Wie finde ich meine Herzfrequenz in Zone 5?
Verwenden Sie den kostenlosen Herzfrequenzrechner von FLJUGA, um Ihre persönlichen Zonen zu ermitteln. Er ist schnell, präzise und hilft Ihnen, klar und deutlich zu trainieren.
WEITERFÜHRENDE LITERATUR: BAUEN SIE IHRE MARATHON-BASIS AUF
Laufen: Erklärung der Laufzonen 1–5
Marathontraining: 10 Zone 3 / Tempo-Workouts
Marathontraining: 10 Zone 4 / Schwellentraining
Marathontraining: 10 wichtige Einheiten
Abschließende Gedanken
Zone 5 ist ein strategisches Tool für Marathonläufer. Sparsam, aber gezielt eingesetzt, ermöglichen diese Einheiten mehr Geschwindigkeit, eine bessere Sauerstoffnutzung und eine verbesserte Effizienz während des gesamten Rennens. Sie müssen nicht hier wohnen, aber regelmäßige Besuche in Zone 5 machen den Marathon im entscheidenden Moment leichter.
Bei diesen Anstrengungen geht es nicht nur um Intensität, sondern auch um Anpassungsfähigkeit. Zone 5 trainiert Ihren Körper für Anstiege, Hügel und die unvorhersehbaren Momente, die Sie gegen Ende des Rennens auf die Probe stellen. Es schärft Ihren Motor und zeigt Ihnen, wie Sie sich körperlich und geistig . Zum richtigen Zeitpunkt eingesetzt, gibt Ihnen Zone 5 den Extra-Gang – nicht für das ganze Rennen, sondern für die entscheidenden Momente.

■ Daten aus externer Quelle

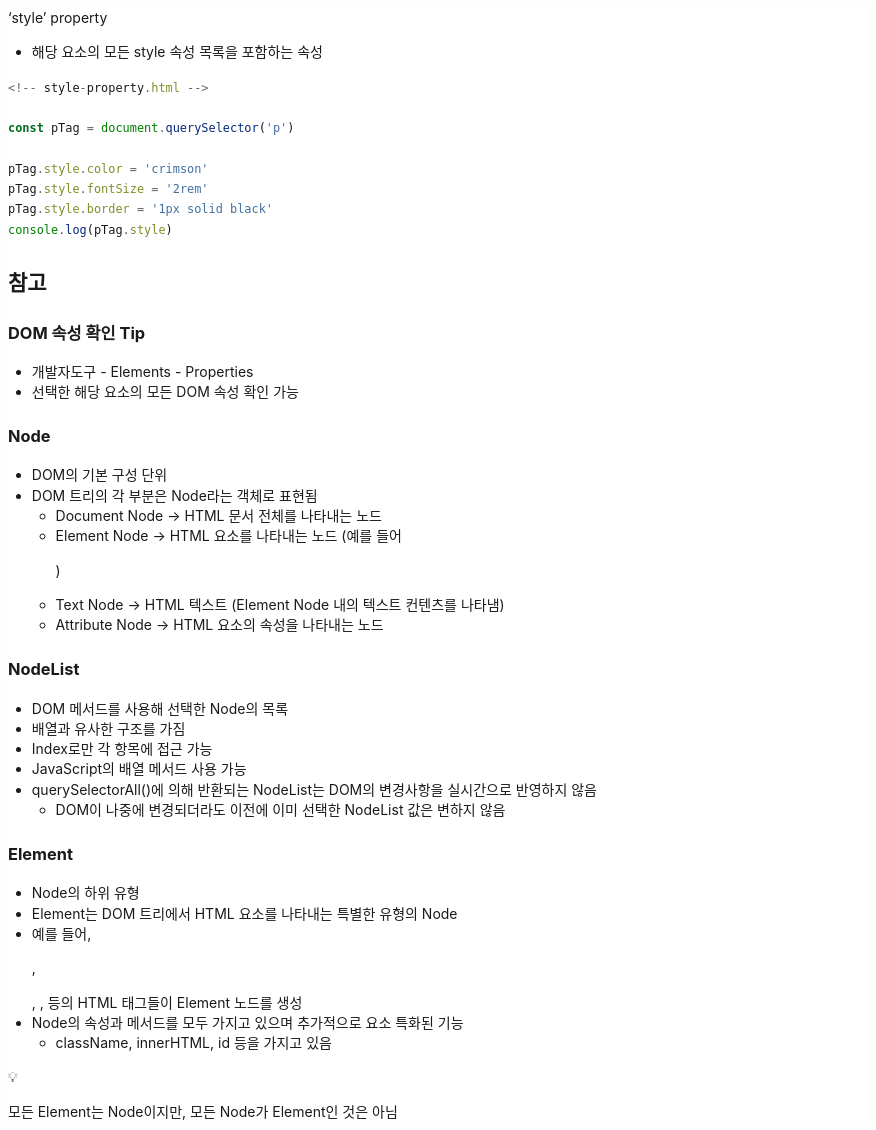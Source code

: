 ‘style’ property

- 해당 요소의 모든 style 속성 목록을 포함하는 속성

```jsx
<!-- style-property.html -->

const pTag = document.querySelector('p')

pTag.style.color = 'crimson'
pTag.style.fontSize = '2rem'
pTag.style.border = '1px solid black'
console.log(pTag.style)
```

## 참고

### DOM 속성 확인 Tip

- 개발자도구 - Elements - Properties
- 선택한 해당 요소의 모든 DOM 속성 확인 가능

### Node

- DOM의 기본 구성 단위
- DOM 트리의 각 부분은 Node라는 객체로 표현됨
    - Document Node → HTML 문서 전체를 나타내는 노드
    - Element Node → HTML 요소를 나타내는 노드 (예를 들어 <p>)
    - Text Node → HTML 텍스트 (Element Node 내의 텍스트 컨텐츠를 나타냄)
    - Attribute Node → HTML 요소의 속성을 나타내는 노드

### NodeList

- DOM 메서드를 사용해 선택한 Node의 목록
- 배열과 유사한 구조를 가짐
- Index로만 각 항목에 접근 가능
- JavaScript의 배열 메서드 사용 가능
- querySelectorAll()에 의해 반환되는 NodeList는 DOM의 변경사항을 실시간으로 반영하지 않음
    - DOM이 나중에 변경되더라도 이전에 이미 선택한 NodeList 값은 변하지 않음

### Element

- Node의 하위 유형
- Element는 DOM 트리에서 HTML 요소를 나타내는 특별한 유형의 Node
- 예를 들어, <p>, <div>, <span>, <body> 등의 HTML 태그들이 Element 노드를 생성
- Node의 속성과 메서드를 모두 가지고 있으며 추가적으로 요소 특화된 기능
    - className, innerHTML, id 등을 가지고 있음

<aside>
💡

모든 Element는 Node이지만, 모든 Node가 Element인 것은 아님

</aside>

Haben Sie den Motor, um richtig Gas zu geben, und die Kontrolle, um das zu unterstützen?
Konsultieren Sie vor Beginn eines neuen Trainingsprogramms immer einen Arzt oder zertifizierten Trainer. Die bereitgestellten Informationen dienen ausschließlich zu Bildungszwecken und ersetzen keine persönliche Beratung.